→ Problem:
What is needed is each line of the data below that holds the string "Forms".

→ Records supplied:
========================
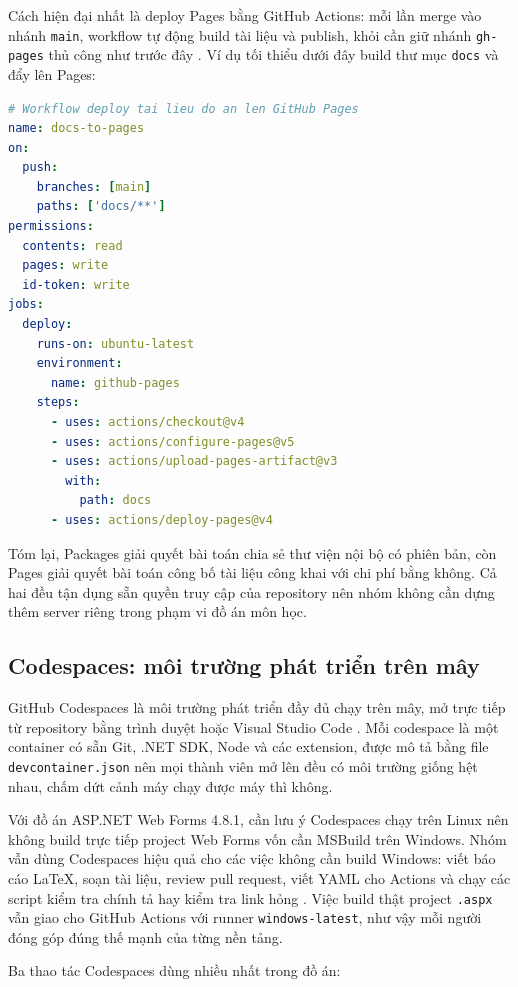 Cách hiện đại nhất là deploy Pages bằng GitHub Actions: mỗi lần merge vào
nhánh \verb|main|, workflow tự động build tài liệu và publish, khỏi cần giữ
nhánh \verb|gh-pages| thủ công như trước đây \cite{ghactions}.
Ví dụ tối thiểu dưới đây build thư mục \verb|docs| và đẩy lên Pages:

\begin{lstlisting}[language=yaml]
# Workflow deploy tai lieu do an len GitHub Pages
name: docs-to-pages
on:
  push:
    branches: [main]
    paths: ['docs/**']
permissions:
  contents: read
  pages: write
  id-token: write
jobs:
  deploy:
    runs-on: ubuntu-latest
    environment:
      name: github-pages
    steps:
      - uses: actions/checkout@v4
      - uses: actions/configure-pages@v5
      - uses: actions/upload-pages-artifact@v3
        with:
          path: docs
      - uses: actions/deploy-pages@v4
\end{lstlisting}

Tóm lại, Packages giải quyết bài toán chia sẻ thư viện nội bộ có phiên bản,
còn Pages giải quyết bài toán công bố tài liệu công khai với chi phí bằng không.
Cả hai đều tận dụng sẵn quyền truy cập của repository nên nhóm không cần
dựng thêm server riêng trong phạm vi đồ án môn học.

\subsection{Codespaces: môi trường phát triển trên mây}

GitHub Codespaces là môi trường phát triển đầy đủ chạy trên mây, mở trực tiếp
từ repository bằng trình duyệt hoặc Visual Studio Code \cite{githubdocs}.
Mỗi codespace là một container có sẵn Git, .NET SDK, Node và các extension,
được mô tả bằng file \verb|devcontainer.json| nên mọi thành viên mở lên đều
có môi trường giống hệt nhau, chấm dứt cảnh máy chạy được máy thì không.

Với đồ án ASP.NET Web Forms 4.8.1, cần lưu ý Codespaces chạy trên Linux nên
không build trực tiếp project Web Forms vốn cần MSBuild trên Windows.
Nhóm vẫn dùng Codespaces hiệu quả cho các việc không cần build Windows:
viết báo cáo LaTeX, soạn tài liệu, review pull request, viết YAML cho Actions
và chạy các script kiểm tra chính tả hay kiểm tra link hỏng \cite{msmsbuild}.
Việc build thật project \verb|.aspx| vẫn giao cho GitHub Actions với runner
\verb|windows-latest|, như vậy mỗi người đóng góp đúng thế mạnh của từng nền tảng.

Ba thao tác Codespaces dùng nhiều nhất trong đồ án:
========================
→ Solution to this problem:
Với đồ án ASP.NET Web Forms 4.8.1, cần lưu ý Codespaces chạy trên Linux nên
không build trực tiếp project Web Forms vốn cần MSBuild trên Windows.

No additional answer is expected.